Will WiMAX 802.16e OFDM create a new fixed-to-basic-mobility market?
To date, the biggest success of WiMAX has been to attract a core of wireless industry innovators and, leveraging the best technologies, standardized platform and open protocols, to spin off a large industry consensus on what will be the next-generation broadband wireless infrastructure. WiMAX first worked to regenerate the stagnant fixed wireless industry — inspired by Wi-Fi achievements — by addressing wide area and carrier-grade performances. Following the ratification of 802.16-2004, WiMAX attacked the mobility challenge driven by the growing wireless laptop market and the huge cellular opportunity that has traditionally been dominated by voice revenues and legacy circuit switched technologies. Will 802.16 Evolutionary (802.16e) OFDM now work to create a fixed-to-basic mobility market?
WiMAX is a wireless broadband technology with disruptive potential. For operators, it makes the most of OFDM air interfaces, IP and session initiation protocol (SIP) as well as highly efficient service delivery. It is causing a lot of noise in the 3G and DSL communities, making services convergence a reality, fading out territory borders for fixed and mobile operators and targeting infrastructure cost saving by an order of magnitude.
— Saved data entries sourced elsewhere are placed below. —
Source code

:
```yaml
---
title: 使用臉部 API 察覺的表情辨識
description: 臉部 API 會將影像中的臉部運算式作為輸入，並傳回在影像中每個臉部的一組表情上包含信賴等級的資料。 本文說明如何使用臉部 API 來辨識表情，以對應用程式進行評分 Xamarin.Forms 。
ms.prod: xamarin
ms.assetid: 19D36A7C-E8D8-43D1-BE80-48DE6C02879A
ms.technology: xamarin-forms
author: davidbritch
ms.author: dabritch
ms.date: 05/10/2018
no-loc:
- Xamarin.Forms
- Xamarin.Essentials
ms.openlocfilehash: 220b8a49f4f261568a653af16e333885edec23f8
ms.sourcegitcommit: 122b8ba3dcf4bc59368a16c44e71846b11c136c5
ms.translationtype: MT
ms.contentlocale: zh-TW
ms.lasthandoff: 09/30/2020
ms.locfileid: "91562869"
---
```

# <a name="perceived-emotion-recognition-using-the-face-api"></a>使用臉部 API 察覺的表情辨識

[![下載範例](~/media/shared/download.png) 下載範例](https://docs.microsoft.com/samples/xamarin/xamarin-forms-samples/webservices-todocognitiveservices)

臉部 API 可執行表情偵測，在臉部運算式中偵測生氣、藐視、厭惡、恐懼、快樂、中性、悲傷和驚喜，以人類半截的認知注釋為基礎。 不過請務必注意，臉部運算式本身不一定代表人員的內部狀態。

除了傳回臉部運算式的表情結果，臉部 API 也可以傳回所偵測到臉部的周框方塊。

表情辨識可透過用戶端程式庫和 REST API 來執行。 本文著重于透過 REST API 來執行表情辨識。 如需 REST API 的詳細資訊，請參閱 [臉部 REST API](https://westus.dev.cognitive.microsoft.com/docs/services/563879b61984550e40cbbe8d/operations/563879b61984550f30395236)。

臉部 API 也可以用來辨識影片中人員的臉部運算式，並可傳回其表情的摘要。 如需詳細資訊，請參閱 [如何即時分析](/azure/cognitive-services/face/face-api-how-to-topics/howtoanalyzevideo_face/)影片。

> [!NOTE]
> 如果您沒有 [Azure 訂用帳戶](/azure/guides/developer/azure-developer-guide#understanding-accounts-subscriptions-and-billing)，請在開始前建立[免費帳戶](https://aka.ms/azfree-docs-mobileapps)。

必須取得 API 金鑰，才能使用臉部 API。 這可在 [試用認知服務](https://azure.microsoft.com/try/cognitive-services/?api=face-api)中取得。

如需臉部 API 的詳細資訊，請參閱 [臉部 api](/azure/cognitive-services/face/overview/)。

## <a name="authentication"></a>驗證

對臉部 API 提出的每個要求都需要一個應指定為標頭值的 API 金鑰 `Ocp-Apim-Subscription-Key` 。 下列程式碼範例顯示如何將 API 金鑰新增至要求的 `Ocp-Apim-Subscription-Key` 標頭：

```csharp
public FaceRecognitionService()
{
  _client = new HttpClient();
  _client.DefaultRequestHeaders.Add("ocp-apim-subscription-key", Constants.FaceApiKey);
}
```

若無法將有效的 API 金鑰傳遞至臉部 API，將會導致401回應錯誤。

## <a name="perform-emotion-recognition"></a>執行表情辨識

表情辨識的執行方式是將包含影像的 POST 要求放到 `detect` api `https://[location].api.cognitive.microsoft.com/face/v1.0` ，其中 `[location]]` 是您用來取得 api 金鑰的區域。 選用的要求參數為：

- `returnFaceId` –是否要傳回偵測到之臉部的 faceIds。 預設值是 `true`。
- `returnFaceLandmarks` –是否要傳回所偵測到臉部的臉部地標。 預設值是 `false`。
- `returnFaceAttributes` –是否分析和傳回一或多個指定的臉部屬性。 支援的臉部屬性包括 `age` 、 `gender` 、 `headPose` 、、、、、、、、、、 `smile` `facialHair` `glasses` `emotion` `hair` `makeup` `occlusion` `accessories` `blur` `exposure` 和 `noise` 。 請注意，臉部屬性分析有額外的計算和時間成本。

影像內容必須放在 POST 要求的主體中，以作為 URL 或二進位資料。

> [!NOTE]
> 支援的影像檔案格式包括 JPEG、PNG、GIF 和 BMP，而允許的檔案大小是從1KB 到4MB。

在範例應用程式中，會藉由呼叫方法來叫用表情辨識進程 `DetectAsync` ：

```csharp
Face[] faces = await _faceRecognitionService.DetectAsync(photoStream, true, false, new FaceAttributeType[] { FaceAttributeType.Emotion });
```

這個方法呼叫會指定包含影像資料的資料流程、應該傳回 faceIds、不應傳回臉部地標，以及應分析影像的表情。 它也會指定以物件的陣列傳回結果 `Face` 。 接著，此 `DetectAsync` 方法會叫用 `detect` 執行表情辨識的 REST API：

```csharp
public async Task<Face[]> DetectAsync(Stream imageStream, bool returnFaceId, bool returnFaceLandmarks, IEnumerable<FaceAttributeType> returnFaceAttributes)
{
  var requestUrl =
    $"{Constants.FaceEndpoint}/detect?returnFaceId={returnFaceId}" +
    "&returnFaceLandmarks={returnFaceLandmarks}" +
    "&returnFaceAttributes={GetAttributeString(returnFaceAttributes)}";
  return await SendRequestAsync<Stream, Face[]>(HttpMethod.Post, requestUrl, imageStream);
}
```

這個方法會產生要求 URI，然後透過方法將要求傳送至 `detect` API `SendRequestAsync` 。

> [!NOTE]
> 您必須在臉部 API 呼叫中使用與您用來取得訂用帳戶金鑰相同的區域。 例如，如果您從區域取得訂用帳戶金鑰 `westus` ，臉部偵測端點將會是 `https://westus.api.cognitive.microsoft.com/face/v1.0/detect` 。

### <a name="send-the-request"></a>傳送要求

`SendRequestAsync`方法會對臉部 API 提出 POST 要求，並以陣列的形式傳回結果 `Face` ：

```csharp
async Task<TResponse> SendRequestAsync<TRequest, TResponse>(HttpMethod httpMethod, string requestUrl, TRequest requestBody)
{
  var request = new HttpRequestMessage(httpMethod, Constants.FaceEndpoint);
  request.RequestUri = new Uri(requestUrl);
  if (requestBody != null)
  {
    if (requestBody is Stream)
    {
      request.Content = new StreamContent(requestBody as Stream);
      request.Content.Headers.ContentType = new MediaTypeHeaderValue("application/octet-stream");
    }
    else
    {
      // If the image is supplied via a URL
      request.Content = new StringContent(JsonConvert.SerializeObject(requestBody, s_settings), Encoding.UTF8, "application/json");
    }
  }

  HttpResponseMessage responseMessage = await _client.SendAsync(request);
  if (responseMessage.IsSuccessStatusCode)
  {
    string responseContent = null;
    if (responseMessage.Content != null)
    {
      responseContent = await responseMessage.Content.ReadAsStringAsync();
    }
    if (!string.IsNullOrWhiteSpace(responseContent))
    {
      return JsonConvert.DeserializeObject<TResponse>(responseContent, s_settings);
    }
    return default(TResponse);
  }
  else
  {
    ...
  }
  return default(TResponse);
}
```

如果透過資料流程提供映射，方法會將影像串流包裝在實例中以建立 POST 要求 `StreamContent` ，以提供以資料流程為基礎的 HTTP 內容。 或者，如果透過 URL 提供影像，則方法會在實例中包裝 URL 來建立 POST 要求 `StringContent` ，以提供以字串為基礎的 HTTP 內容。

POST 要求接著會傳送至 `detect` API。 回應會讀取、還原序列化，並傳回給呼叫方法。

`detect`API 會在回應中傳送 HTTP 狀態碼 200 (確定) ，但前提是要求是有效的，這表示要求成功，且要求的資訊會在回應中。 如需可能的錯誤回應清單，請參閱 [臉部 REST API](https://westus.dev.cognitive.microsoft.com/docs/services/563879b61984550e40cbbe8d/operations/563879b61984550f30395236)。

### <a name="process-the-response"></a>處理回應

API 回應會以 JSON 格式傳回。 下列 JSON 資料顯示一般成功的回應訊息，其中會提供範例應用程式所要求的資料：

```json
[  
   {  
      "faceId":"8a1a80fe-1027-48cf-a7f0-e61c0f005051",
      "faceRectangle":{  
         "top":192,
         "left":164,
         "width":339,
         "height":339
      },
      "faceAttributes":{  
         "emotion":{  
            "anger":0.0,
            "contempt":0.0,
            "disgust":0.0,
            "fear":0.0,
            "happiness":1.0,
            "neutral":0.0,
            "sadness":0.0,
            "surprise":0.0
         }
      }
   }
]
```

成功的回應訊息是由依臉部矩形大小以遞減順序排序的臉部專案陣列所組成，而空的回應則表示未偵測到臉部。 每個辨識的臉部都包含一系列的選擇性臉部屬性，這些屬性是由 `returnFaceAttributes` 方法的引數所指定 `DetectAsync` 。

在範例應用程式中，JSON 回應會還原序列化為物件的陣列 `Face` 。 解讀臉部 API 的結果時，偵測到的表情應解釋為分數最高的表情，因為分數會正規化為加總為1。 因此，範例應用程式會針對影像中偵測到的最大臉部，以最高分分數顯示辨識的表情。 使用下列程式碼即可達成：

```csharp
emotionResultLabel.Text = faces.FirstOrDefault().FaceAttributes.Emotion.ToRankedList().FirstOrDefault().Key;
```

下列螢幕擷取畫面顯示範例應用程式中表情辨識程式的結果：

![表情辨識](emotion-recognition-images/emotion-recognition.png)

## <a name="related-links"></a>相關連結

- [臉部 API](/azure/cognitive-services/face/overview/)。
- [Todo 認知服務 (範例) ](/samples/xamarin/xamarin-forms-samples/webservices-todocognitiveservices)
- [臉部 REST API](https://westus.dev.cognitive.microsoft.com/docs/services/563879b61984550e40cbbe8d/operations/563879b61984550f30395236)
To accelerate time to market and optimize performance vs. applications, WiMAX members have promoted two mobility task groups: the Evolutionary Task Group (ETG) and the Mobility Task Group (MTG). While MTG focuses on scalable OFDMA strengths and is aimed at top mobility performances, ETG builds on OFDM 802.16-2004 evolution to optimize throughput and availability for fixed to basic mobility applications. In the process, ETG addresses a wide range of business models going from backhaul to DSL extension to wireless laptop connectivity.
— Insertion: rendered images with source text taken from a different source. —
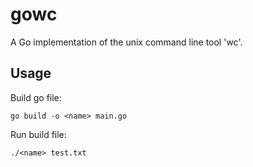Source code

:# gowc

A Go implementation of the unix command line tool 'wc'.

## Usage

Build go file:
  
```go build -o <name> main.go```

Run build file:

```./<name> test.txt```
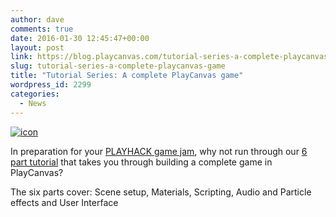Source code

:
 ```yaml
---
author: dave
comments: true
date: 2016-01-30 12:45:47+00:00
layout: post
link: https://blog.playcanvas.com/tutorial-series-a-complete-playcanvas-game/
slug: tutorial-series-a-complete-playcanvas-game
title: "Tutorial Series: A complete PlayCanvas game"
wordpress_id: 2299
categories:
  - News
---
```


[![icon](https://blog.playcanvas.com/wp-content/uploads/2016/01/icon.jpg)](https://developer.playcanvas.com/en/tutorials/beginner/keepyup-part-one/)

In preparation for your [PLAYHACK game jam](http://blog.playcanvas.com/playhack-with-playjam-starts-on-monday/), why not run through our [6 part tutorial](https://developer.playcanvas.com/en/tutorials/beginner/keepyup-part-one/) that takes you through building a complete game in PlayCanvas?

The six parts cover: Scene setup, Materials, Scripting, Audio and Particle effects and User Interface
OFDM 802.16-2004 is efficient for high-speed fixed applications. It complements DSL and microwave backhaul. It can evolve successfully to complement OFDMA 802.16e for mobility applications by addressing high throughput basic mobility requirements for laptop data-hungry markets. Basic mobility, driven by the ETG task group, fits well the window of opportunity for the wireless emerging broadband applications in the urban and wide areas networks.
802.16-2004 is already at the advanced certification phase with first deployments planned for the first half 2006. OFDM 802.16e has completed the WiMAX profile adoption phase. Chipsets will be commercially available in 2006 from a few suppliers.
The portability aspect of fixed WiMAX OFDM greatly boosts the product attractiveness compared to fixed line DSL. Its performance, in terms of coverage (NLOS), quality of service (QoS), security and carrier-grade reliability, makes it competitive vs. other wireless standard-based technologies like Wi-Fi. However, the most exciting development for fixed WiMAX service providers is the opportunity provided by WiMAX ETG to evolve WiMAX OFDM fixed network to address basic mobility while retaining backward compatibility with early infrastructure.
This new basic mobility market segment provides great opportunities for WiMAX OFDM operators. It gives them access to the portable device market (e.g., laptops and PDAs), by providing high throughput and reliable connection to mobile workers and multimedia enthusiasts willing to trade off mobility for fast access and hot zones coverage. The fixed-to-basic mobility WiMAX market also represents a solid opportunity for industrial and atypical market segments in terms of pricing and margin.
WiMAX 802.16e OFDM possesses strong qualities as an enabler for application/service and carriers convergence. One of the most powerful value-adds is its open platform with standardized air interface, QoS and IP protocols. These features allow infrastructure cost reduction by an order of magnitude. Today, a typical base station costs between $5000 and $15000 per sector. Customer premises equipment (CPE) will soon be available below $100.00 depending on the form factor. A second significant benefit provided by WiMAX basic mobility is the fixed to mobility convergence that will remove the network boundaries between fixed wire-based and mobile operators.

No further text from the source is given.